Harry Potter and the Legacy of John Hughes
In light of The Breakfast Club re-release, which debuted at SXSW on Monday and has a wide release March 26, we take a moment to ponder the unlikely influence of John Hughes on the Harry Potter franchise.
“Oh, to be young and to feel love’s keen sting.” —Albus Dumbledore, Harry Potter and the Half-Blood Prince
The fever pitch in the sixth Harry Potter film, 2009’s Harry Potter and the Half-Blood Prince, comes when nervous, angsty, 16-year-old Harry crosses paths with a freshly bathed Ginny Weasley. By this time in the story, our hero has faced all the requisite beasts and villains: giants, dragons, confidants-turned-werewolves, a psychopathic mage set on murdering Harry and leading a global genocide. Over six years, horror and heartbreak have forged a nerdy outsider into a bold champion. But confronted on a dimly lit landing by a cute, forward, 15-year-old girl, Harry becomes a puddle. He melts like Molly Ringwald’s Sam next to super hunk Jake Ryan.
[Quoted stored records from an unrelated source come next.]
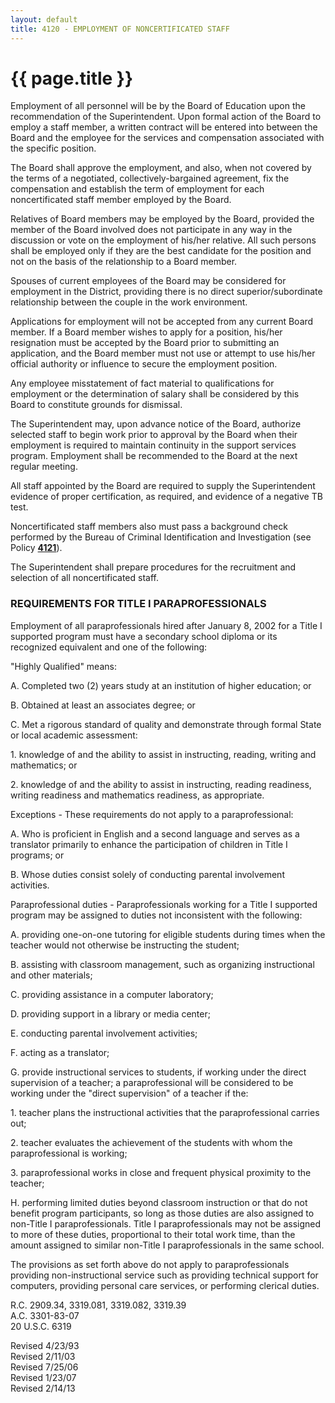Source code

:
 ```yaml
---
layout: default
title: 4120 - EMPLOYMENT OF NONCERTIFICATED STAFF
---
```


{{ page.title }}
================

Employment of all personnel will be by the Board of Education upon the
recommendation of the Superintendent. Upon formal action of the Board to
employ a staff member, a written contract will be entered into between
the Board and the employee for the services and compensation associated
with the specific position.

The Board shall approve the employment, and also, when not covered by
the terms of a negotiated, collectively-bargained agreement, fix the
compensation and establish the term of employment for each
noncertificated staff member employed by the Board.

Relatives of Board members may be employed by the Board, provided the
member of the Board involved does not participate in any way in the
discussion or vote on the employment of his/her relative. All such
persons shall be employed only if they are the best candidate for the
position and not on the basis of the relationship to a Board member.

Spouses of current employees of the Board may be considered for
employment in the District, providing there is no direct
superior/subordinate relationship between the couple in the work
environment.

Applications for employment will not be accepted from any current Board
member. If a Board member wishes to apply for a position, his/her
resignation must be accepted by the Board prior to submitting an
application, and the Board member must not use or attempt to use his/her
official authority or influence to secure the employment position.

Any employee misstatement of fact material to qualifications for
employment or the determination of salary shall be considered by this
Board to constitute grounds for dismissal.

The Superintendent may, upon advance notice of the Board, authorize
selected staff to begin work prior to approval by the Board when their
employment is required to maintain continuity in the support services
program. Employment shall be recommended to the Board at the next
regular meeting.

All staff appointed by the Board are required to supply the
Superintendent evidence of proper certification, as required, and
evidence of a negative TB test.

Noncertificated staff members also must pass a background check
performed by the Bureau of Criminal Identification and Investigation
(see Policy [**4121**](po4121.html)).

The Superintendent shall prepare procedures for the recruitment and
selection of all noncertificated staff.

### REQUIREMENTS FOR TITLE I PARAPROFESSIONALS

Employment of all paraprofessionals hired after January 8, 2002 for a
Title I supported program must have a secondary school diploma or its
recognized equivalent and one of the following:

"Highly Qualified" means:

A. Completed two (2) years study at an institution of higher education;
or

B. Obtained at least an associates degree; or

C. Met a rigorous standard of quality and demonstrate through formal
State or local academic assessment:

​1. knowledge of and the ability to assist in instructing, reading,
writing and mathematics; or

​2. knowledge of and the ability to assist in instructing, reading
readiness, writing readiness and mathematics readiness, as appropriate.

Exceptions - These requirements do not apply to a paraprofessional:

A. Who is proficient in English and a second language and serves as a
translator primarily to enhance the participation of children in Title I
programs; or

B. Whose duties consist solely of conducting parental involvement
activities.

Paraprofessional duties - Paraprofessionals working for a Title I
supported program may be assigned to duties not inconsistent with the
following:

A. providing one-on-one tutoring for eligible students during times when
the teacher would not otherwise be instructing the student;

B. assisting with classroom management, such as organizing instructional
and other materials;

C. providing assistance in a computer laboratory;

D. providing support in a library or media center;

E. conducting parental involvement activities;

F. acting as a translator;

G. provide instructional services to students, if working under the
direct supervision of a teacher; a paraprofessional will be considered
to be working under the "direct supervision" of a teacher if the:

​1. teacher plans the instructional activities that the paraprofessional
carries out;

​2. teacher evaluates the achievement of the students with whom the
paraprofessional is working;

​3. paraprofessional works in close and frequent physical proximity to
the teacher;

H. performing limited duties beyond classroom instruction or that do not
benefit program participants, so long as those duties are also assigned
to non-Title I paraprofessionals. Title I paraprofessionals may not be
assigned to more of these duties, proportional to their total work time,
than the amount assigned to similar non-Title I paraprofessionals in the
same school.

The provisions as set forth above do not apply to paraprofessionals
providing non-instructional service such as providing technical support
for computers, providing personal care services, or performing clerical
duties.

R.C. 2909.34, 3319.081, 3319.082, 3319.39\
 A.C. 3301-83-07\
 20 U.S.C. 6319

Revised 4/23/93\
 Revised 2/11/03\
 Revised 7/25/06\
 Revised 1/23/07\
 Revised 2/14/13
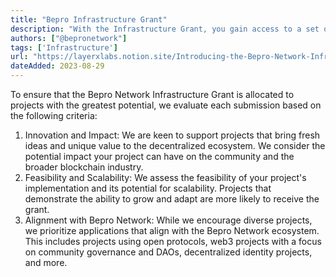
 ```yaml
---
title: "Bepro Infrastructure Grant"
description: "With the Infrastructure Grant, you gain access to a set of development features at Bepro Network, enabling you to launch multiple bounties, engage your community, and reward talented developers with your own $token."
authors: ["@bepronetwork"]
tags: ['Infrastructure']
url: "https://layerxlabs.notion.site/Introducing-the-Bepro-Network-Infrastructure-Grant-39e096cdabe34120b95acc0ac3ac6b31"
dateAdded: 2023-08-29
---
```


To ensure that the Bepro Network Infrastructure Grant is allocated to projects with the greatest potential, we evaluate each submission based on the following criteria:

1. Innovation and Impact: We are keen to support projects that bring fresh ideas and unique value to the decentralized ecosystem. We consider the potential impact your project can have on the community and the broader blockchain industry.
2. Feasibility and Scalability: We assess the feasibility of your project's implementation and its potential for scalability. Projects that demonstrate the ability to grow and adapt are more likely to receive the grant.
3. Alignment with Bepro Network: While we encourage diverse projects, we prioritize applications that align with the Bepro Network ecosystem. This includes projects using open protocols, web3 projects with a focus on community governance and DAOs, decentralized identity projects, and more.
No films since John Hughes’ awesome ’80s streak of high school chronicles—Sixteen Candles, The Breakfast Club, Weird Science, Pretty in Pink, Ferris Bueller’s Day Off, and Some Kind of Wonderful—explore the emotional lives of teenagers with the same honesty, insight and humor as the Potter series. For huge chunks of the later films, wands and broomsticks disappear and let hormones and pubescent existentialism steer the action. Generally, these are the best parts of the franchise.
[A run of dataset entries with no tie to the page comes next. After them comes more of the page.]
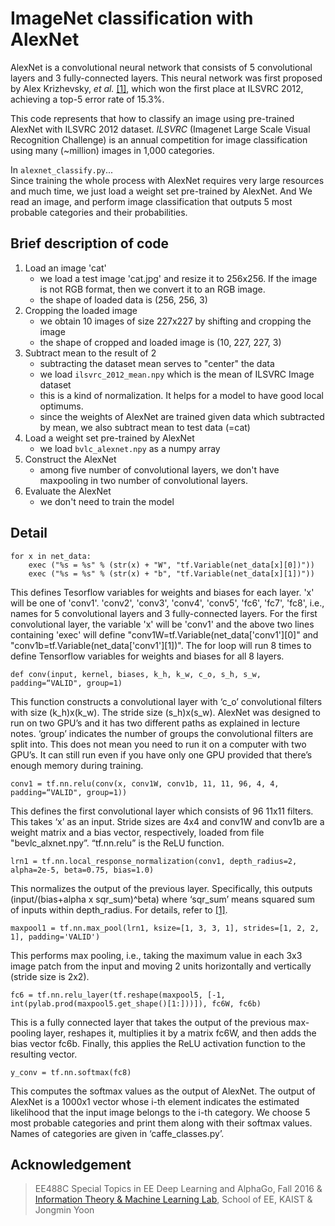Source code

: # ImageNet classification with AlexNet

AlexNet is a convolutional neural network that consists of 5 convolutional layers and 3 fully-connected layers.
This neural network was first proposed by Alex Krizhevsky, *et al.* [[1]](https://papers.nips.cc/paper/4824-imagenet-classification-with-deep-convolutional-neural-networks.pdf), which won the first place at ILSVRC 2012, achieving a top-5 error rate of 15.3%. 

This code represents that how to classify an image using pre-trained AlexNet with ILSVRC 2012 dataset. *ILSVRC* (Imagenet Large Scale Visual Recognition Challenge) is an annual competition for image classification using many (~million) images in 1,000 categories. 

[](./image/cat.png)

In ```alexnet_classify.py```...<br>
Since training the whole process with AlexNet requires very large resources and much time, we just load a weight set pre-trained by AlexNet. And We read an image, and perform image classification that outputs 5 most probable categories and their probabilities. 

## Brief description of code
1. Load an image 'cat'
   * we load a test image 'cat.jpg' and resize it to 256x256. If the image is not RGB format, then we convert it to an RGB image.
   * the shape of loaded data is (256, 256, 3)
2. Cropping the loaded image
   * we obtain 10 images of size 227x227 by shifting and cropping the image
   * the shape of cropped and loaded image is (10, 227, 227, 3)
3. Subtract mean to the result of 2
   * subtracting the dataset mean serves to "center" the data
   * we load ```ilsvrc_2012_mean.npy``` which is the mean of ILSVRC Image dataset
   * this is a kind of normalization. It helps for a model to have good local optimums. 
   * since the weights of AlexNet are trained given data which subtracted by mean, we also subtract mean to test data (=cat)
4. Load a weight set pre-trained by AlexNet
   * we load ```bvlc_alexnet.npy``` as a numpy array 
5. Construct the AlexNet
   * among five number of convolutional layers, we don't have maxpooling in two number of convolutional layers.
6. Evaluate the AlexNet
   * we don't need to train the model

   
## Detail
```
for x in net_data:
    exec ("%s = %s" % (str(x) + "W", "tf.Variable(net_data[x][0])"))
    exec ("%s = %s" % (str(x) + "b", "tf.Variable(net_data[x][1])"))
```
This defines Tesorflow variables for weights and biases for each layer. 'x' will be one of 'conv1'. 'conv2', 'conv3', 'conv4', 'conv5', 'fc6', 'fc7', 'fc8', i.e., names for 5 convolutional layers and 3 fully-connected layers. For the first convolutional layer, the variable 'x' will be 'conv1' and the above two lines containing 'exec' will define "conv1W=tf.Variable(net_data['conv1'][0]" and "conv1b=tf.Variable(net_data['conv1'][1])". The for loop will run 8 times to define Tensorflow variables for weights and biases for all 8 layers.
```
def conv(input, kernel, biases, k_h, k_w, c_o, s_h, s_w, padding=“VALID", group=1)
```
This function constructs a convolutional layer with ‘c_o’ convolutional filters with size (k_h)x(k_w). The stride size (s_h)x(s_w). AlexNet was designed to run on two GPU’s and it has two different paths as explained in lecture notes. ‘group’ indicates the number of groups the convolutional filters are split into. This does not mean you need to run it on a computer with two GPU’s. It can still run even if you have only one GPU provided that there’s enough memory during training.
```
conv1 = tf.nn.relu(conv(x, conv1W, conv1b, 11, 11, 96, 4, 4, padding=“VALID", group=1))
```
This defines the first convolutional layer which consists of 96 11x11 filters. This takes ‘x’ as an input. Stride sizes are 4x4 and conv1W and conv1b are a weight matrix and a bias vector, respectively, loaded from file "bevlc_alxnet.npy”. “tf.nn.relu” is the ReLU function.
```
lrn1 = tf.nn.local_response_normalization(conv1, depth_radius=2, alpha=2e-5, beta=0.75, bias=1.0)
```
This normalizes the output of the previous layer. Specifically, this outputs (input/(bias+alpha x sqr_sum)^beta) where ‘sqr_sum’ means squared sum of inputs within depth_radius. For details, refer to [[1]](https://papers.nips.cc/paper/4824-imagenet-classification-with-deep-convolutional-neural-networks.pdf).
```
maxpool1 = tf.nn.max_pool(lrn1, ksize=[1, 3, 3, 1], strides=[1, 2, 2, 1], padding='VALID')
```
This performs max pooling, i.e., taking the maximum value in each 3x3 image patch from the input and moving 2 units horizontally and vertically (stride size is 2x2).
```
fc6 = tf.nn.relu_layer(tf.reshape(maxpool5, [-1, int(pylab.prod(maxpool5.get_shape()[1:]))]), fc6W, fc6b)
```
This is a fully connected layer that takes the output of the previous max-pooling layer, reshapes it, multiplies it by a matrix fc6W, and then adds the bias vector fc6b. Finally, this applies the ReLU activation function to the resulting vector.
```
y_conv = tf.nn.softmax(fc8)
```
This computes the softmax values as the output of AlexNet. The output of AlexNet is a 1000x1 vector whose i-th element indicates the estimated likelihood that the input image belongs to the i-th category. We choose 5 most probable categories and print them along with their softmax values. Names of categories are given in ‘caffe_classes.py’.


## Acknowledgement
> EE488C Special Topics in EE Deep Learning and AlphaGo, Fall 2016 & [Information Theory & Machine Learning Lab](http://itml.kaist.ac.kr), School of EE, KAIST & Jongmin Yoon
The Potter films have a direct lineage to Hughes. Frequent Hughes collaborator Chris Columbus helmed the first two Potter movies and served as a co-producer on the third. Columbus’ work with Hughes came after the latter slipped from R through PG-13 into PG territory—Columbus directed and Hughes wrote and produced the early Home Alone installments, and the pair teamed for the forgotten John Candy vehicle, Only the Lonely.
But Columbus didn’t adopt much of his mentor’s mid-’80s aesthetic. Columbus filled Hogwarts with children mugging for the camera and delivering plucky lines. The second film added a whiff of romance—we get a flustered Ginny who’s obviously sweet on Harry and a hint she’ll be the fulcrum pushing Harry into adolescence. But mostly these kids exist in a pre-sexual world. Yet Columbus saw the future and wisely selected a successor who knew young actors and hot threesomes: Alfonso Cuarón’s résumé included the World War I boarding school drama A Little Princess and the wild, sensual romp Y Tu Mamá También.
For part three, The Prisoner of Azkaban, director Cuarón inherited a cast who had recently figured out how to act and, because the unexpected death of Dumbledore actor Richard Harris delayed shooting, aged a year and a half. Many label Cuarón’s chapter the pinnacle of the series because he distilled the essence of the book while expanding the wizarding world and inserting art into a simple Hollywood blockbuster. But the next three films are better. They’re better because they’re more John Hughesian.
Cuarón ushered in a burst of arousing energy complicating schoolyard friendships, but the story had yet to take up the inexplicable, unavoidable attractions that occur in any odd constellation of teens. (See The Breakfast Club for the definitive example). Mostly, Cuarón decides whose shoulder Hermione should cry on, literally—most of the intimate tension comes when Hermione picks a hand to hold or boy to hug first or chest to collapse upon and whimper into. But the Gryffindor gang need a few more variables to make the hormones volatile. Hey, how about taking a close knit group of 14-year-olds, mixing in some devastatingly attractive, seemingly unattainable upperclassmen from other schools and forcing them all to go to their first dance a la The Goblet of Fire?